Beginning at the line containing "## See also" in the material below and ending at the line containing "# Compute Studio Kit", return each line exactly and add nothing.

**** Data extract

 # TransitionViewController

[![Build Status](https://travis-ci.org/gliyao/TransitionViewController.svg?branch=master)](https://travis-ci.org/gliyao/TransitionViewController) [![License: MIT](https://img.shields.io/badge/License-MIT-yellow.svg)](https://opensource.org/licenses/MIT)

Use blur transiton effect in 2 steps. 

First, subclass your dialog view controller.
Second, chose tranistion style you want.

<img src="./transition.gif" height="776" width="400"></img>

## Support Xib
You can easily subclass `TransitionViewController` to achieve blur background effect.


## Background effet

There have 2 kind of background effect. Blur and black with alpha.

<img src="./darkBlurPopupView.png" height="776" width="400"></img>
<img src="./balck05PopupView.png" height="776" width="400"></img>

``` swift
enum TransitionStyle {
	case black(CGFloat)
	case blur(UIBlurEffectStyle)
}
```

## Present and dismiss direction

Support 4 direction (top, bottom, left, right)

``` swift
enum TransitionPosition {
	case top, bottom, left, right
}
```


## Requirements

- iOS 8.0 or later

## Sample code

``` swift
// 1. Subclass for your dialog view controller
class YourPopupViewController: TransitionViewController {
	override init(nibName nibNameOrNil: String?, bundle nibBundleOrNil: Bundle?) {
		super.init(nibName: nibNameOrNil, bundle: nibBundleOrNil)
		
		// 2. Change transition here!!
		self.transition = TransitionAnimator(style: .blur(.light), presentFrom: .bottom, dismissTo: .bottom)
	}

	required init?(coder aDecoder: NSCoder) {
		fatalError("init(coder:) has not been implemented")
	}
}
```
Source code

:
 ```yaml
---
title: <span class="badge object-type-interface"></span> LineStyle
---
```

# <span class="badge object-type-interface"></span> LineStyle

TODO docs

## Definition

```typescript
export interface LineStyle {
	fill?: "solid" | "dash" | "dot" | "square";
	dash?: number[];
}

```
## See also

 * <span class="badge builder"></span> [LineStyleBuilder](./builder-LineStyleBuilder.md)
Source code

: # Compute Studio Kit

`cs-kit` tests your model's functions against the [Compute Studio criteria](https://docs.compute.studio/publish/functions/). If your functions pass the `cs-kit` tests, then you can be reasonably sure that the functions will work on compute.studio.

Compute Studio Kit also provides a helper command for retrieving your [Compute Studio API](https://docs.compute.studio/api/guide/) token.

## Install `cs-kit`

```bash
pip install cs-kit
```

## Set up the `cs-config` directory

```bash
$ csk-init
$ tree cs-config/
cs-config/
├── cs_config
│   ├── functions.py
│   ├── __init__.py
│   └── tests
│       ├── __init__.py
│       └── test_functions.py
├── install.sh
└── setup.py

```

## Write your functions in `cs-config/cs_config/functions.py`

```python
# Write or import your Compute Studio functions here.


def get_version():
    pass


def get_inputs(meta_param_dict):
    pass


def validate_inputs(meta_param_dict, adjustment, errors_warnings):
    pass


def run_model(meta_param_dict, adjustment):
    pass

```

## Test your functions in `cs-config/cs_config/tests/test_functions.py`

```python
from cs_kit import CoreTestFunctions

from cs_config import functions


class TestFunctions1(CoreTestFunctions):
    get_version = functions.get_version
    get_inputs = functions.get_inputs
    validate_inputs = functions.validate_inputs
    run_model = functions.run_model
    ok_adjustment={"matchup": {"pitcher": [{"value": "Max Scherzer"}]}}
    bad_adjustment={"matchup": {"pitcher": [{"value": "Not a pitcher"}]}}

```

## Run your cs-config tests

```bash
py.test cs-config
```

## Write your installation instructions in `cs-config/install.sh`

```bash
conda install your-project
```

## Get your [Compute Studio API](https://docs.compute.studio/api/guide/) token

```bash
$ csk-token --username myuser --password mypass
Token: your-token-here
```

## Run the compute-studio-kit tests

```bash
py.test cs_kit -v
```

********

> **Solution for this problem**:
## See also

 * <span class="badge builder"></span> [LineStyleBuilder](./builder-LineStyleBuilder.md)
Source code

: # Compute Studio Kit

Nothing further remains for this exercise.